Work to be completed -> Reproduce the records. Keep every word exact and include no images.

[Data records]

%%

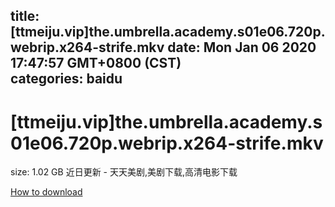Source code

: 
title: [ttmeiju.vip]the.umbrella.academy.s01e06.720p.webrip.x264-strife.mkv
date: Mon Jan 06 2020 17:47:57 GMT+0800 (CST)    
categories: baidu
---

# [ttmeiju.vip]the.umbrella.academy.s01e06.720p.webrip.x264-strife.mkv
size: 1.02 GB
 近日更新 - 天天美剧,美剧下载,高清电影下载
 

[How to download](https://bpcam.bemobtrk.com/go/2ceec3aa-1ca2-46d6-b9ff-aaa5c184517c?jno=5188)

%%

Task solution ->
Source code

: 
title: [ttmeiju.vip]the.umbrella.academy.s01e06.720p.webrip.x264-strife.mkv
date: Mon Jan 06 2020 17:47:57 GMT+0800 (CST)    
categories: baidu
---

# [ttmeiju.vip]the.umbrella.academy.s01e06.720p.webrip.x264-strife.mkv
size: 1.02 GB
 近日更新 - 天天美剧,美剧下载,高清电影下载
 

[How to download](https://bpcam.bemobtrk.com/go/2ceec3aa-1ca2-46d6-b9ff-aaa5c184517c?jno=5188)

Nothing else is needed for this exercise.